Objectives: Personality differences between doctors and patients can affect treatment outcomes. We examine these trait disparities, as well as differences across medical specialities.

Design: Retrospective, observational statistical analysis of secondary data.

Setting: Data from two data sets that are nationally representative of doctors and the general population in Australia.

Participants: We include 23 358 individuals from a representative survey of the general Australian population (with subgroups of 18 705 patients, 1261 highly educated individuals and 5814 working in caring professions) as well as 19 351 doctors from a representative survey of doctors in Australia (with subgroups of 5844 general practitioners, 1776 person-oriented specialists and 3245 technique-oriented specialists).

Main outcome measures: Big Five personality traits and locus of control. Measures are standardised by gender, age and being born overseas and weighted to be representative of their population.

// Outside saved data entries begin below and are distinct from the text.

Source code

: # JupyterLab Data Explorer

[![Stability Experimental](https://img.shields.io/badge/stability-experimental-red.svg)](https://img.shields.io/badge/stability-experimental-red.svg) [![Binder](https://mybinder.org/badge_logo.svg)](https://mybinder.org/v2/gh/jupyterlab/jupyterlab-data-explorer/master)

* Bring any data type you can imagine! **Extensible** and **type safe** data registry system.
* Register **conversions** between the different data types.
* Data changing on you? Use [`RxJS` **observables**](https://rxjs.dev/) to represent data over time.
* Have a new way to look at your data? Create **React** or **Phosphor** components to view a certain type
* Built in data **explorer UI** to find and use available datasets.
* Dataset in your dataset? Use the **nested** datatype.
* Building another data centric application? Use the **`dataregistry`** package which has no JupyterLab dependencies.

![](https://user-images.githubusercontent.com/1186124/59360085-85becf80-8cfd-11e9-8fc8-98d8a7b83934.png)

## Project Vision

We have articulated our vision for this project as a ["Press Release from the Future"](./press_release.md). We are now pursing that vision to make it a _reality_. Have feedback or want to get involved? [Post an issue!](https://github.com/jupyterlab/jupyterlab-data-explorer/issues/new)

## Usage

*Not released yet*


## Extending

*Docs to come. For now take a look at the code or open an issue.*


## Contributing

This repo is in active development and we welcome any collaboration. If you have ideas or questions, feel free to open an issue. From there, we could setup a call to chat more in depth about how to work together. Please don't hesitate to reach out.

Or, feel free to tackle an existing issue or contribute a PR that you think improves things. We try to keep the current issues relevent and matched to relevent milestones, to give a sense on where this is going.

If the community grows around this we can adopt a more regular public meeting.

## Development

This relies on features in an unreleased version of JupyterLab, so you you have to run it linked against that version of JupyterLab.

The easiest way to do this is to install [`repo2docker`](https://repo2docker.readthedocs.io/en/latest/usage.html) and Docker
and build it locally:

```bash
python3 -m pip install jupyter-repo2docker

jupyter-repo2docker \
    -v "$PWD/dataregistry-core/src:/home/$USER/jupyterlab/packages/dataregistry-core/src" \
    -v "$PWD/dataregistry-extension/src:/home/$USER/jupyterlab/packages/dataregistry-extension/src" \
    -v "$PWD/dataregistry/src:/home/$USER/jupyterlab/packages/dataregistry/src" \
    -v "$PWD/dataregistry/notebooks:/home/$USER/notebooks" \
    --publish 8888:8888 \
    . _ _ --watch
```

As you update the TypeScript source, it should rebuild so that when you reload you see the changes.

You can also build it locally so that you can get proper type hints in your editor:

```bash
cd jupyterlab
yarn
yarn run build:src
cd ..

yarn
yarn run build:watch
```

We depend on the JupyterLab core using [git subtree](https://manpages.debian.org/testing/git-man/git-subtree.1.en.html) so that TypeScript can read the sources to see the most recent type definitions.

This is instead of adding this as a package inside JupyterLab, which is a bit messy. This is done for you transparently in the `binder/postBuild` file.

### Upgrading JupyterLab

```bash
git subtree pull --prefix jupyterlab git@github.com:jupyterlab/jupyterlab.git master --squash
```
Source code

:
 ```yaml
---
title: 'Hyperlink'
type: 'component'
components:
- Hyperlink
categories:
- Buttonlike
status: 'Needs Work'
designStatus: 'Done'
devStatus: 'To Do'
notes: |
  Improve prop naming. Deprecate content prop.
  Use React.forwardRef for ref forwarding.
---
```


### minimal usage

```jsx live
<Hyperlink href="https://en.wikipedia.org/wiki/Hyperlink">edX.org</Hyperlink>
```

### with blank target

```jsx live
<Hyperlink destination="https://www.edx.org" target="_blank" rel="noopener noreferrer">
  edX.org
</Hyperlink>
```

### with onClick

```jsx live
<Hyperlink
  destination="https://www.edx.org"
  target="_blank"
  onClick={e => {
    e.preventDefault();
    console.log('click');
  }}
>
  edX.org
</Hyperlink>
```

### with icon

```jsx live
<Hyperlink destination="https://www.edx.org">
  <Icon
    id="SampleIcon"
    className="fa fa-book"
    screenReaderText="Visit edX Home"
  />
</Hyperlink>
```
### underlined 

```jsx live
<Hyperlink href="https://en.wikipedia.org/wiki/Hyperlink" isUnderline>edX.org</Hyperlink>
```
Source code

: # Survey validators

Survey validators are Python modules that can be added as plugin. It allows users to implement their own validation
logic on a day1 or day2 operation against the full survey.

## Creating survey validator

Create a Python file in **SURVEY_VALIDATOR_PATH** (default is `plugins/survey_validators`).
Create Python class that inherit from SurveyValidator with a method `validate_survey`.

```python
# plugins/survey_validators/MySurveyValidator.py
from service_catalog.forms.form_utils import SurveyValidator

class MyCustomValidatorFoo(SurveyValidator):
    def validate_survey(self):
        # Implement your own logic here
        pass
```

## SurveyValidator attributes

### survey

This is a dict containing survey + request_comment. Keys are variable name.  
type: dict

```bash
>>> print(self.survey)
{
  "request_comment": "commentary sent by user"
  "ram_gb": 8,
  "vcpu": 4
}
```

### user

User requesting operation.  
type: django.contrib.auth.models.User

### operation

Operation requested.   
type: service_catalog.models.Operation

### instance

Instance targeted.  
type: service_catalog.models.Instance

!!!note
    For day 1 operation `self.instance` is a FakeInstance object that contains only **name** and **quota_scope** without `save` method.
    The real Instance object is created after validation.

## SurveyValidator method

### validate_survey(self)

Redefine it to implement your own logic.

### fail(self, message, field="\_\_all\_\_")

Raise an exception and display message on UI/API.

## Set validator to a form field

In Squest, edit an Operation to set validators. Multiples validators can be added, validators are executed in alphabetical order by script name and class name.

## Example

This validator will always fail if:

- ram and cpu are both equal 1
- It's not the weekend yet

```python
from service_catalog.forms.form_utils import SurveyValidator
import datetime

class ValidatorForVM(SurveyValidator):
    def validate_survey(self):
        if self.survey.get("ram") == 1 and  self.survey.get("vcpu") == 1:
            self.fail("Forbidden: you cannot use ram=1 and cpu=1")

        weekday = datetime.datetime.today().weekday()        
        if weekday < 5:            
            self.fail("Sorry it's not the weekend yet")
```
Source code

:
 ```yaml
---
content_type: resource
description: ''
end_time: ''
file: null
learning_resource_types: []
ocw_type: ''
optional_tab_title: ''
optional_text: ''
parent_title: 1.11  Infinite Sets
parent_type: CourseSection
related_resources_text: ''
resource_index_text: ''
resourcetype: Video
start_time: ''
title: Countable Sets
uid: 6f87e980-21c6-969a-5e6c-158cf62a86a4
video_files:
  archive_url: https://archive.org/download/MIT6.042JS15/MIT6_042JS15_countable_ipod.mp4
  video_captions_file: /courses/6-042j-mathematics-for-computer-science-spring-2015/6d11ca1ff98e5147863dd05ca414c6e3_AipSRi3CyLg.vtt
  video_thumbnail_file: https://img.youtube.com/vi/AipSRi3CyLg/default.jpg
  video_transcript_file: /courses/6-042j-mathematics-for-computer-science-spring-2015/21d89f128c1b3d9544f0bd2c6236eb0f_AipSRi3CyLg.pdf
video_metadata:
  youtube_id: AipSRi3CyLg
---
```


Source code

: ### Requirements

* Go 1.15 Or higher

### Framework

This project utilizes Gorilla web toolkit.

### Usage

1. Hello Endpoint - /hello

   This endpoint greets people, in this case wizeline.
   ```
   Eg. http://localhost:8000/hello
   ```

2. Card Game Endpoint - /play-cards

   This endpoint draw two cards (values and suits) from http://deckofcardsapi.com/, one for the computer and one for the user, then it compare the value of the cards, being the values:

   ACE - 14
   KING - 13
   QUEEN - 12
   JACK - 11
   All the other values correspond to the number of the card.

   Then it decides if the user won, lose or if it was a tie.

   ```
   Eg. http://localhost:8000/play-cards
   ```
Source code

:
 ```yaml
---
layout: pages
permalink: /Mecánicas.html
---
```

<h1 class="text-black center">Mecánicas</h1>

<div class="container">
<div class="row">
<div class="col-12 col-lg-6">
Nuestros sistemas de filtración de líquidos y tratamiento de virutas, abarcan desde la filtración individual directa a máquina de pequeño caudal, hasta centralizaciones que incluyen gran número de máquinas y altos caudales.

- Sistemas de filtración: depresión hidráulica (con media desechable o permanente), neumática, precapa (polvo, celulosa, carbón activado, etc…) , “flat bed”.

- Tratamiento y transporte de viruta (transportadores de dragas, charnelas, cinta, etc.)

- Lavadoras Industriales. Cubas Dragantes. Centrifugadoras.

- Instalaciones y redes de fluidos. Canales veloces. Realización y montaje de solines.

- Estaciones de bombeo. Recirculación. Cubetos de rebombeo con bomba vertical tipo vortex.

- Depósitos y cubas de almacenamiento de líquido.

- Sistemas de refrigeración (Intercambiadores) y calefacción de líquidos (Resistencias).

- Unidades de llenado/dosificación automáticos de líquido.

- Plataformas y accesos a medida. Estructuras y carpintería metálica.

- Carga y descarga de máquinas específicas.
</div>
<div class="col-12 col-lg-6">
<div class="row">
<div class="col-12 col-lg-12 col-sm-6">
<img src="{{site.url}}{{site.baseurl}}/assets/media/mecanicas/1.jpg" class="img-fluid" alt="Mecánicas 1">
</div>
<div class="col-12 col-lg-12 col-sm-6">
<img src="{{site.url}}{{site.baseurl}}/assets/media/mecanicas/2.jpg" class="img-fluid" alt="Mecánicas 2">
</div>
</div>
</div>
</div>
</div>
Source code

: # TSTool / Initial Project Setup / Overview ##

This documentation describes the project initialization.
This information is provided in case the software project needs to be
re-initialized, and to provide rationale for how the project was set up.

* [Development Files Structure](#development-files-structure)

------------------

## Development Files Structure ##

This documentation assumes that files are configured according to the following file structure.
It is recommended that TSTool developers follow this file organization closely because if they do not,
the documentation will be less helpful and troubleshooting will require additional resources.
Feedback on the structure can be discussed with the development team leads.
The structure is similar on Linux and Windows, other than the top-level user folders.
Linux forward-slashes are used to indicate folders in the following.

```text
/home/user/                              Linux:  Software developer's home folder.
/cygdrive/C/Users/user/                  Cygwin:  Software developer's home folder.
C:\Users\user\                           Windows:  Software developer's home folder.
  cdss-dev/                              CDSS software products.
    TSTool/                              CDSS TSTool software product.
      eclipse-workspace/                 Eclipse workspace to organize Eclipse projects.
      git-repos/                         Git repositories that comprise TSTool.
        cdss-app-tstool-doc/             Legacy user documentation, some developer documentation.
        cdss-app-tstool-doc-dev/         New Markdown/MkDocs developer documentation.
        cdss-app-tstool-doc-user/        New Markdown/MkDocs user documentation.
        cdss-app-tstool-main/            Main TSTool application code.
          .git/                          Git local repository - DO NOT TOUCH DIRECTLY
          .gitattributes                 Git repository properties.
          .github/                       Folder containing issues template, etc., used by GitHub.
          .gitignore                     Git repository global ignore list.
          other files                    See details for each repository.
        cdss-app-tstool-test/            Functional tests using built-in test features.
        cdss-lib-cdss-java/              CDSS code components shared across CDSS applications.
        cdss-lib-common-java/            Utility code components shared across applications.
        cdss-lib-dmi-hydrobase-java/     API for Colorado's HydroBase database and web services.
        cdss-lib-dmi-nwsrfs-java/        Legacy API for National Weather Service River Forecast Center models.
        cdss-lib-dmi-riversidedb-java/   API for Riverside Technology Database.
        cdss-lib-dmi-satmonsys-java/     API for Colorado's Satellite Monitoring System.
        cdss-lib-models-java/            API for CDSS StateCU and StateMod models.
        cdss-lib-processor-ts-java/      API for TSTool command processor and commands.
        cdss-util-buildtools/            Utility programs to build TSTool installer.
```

Results: Doctors are significantly more agreeable (a: standardised score -0.12, 95% CIs -0.18 to -0.06), conscientious (c: -0.27 to -0.33 to -0.20), extroverted (e: 0.11, 0.04 to 0.17) and neurotic (n: 0.14, CI 0.08 to 0.20) than the general population (a: -0.38 to -0.42 to -0.34, c: -0.96 to -1.00 to -0.91, e: -0.22 to -0.26 to -0.19, n: -1.01 to -1.03 to -0.98) or patients (a: -0.77 to -0.85 to -0.69, c: -1.27 to -1.36 to -1.19, e: -0.24 to -0.31 to -0.18, n: -0.71 to -0.76 to -0.66). Patients (-0.03 to -0.10 to 0.05) are more open than doctors (-0.30 to -0.36 to -0.23). Doctors have a significantly more external locus of control (0.06, 0.00 to 0.13) than the general population (-0.10 to -0.13 to -0.06) but do not differ from patients (-0.04 to -0.11 to 0.03). There are minor differences in personality traits among doctors with different specialities.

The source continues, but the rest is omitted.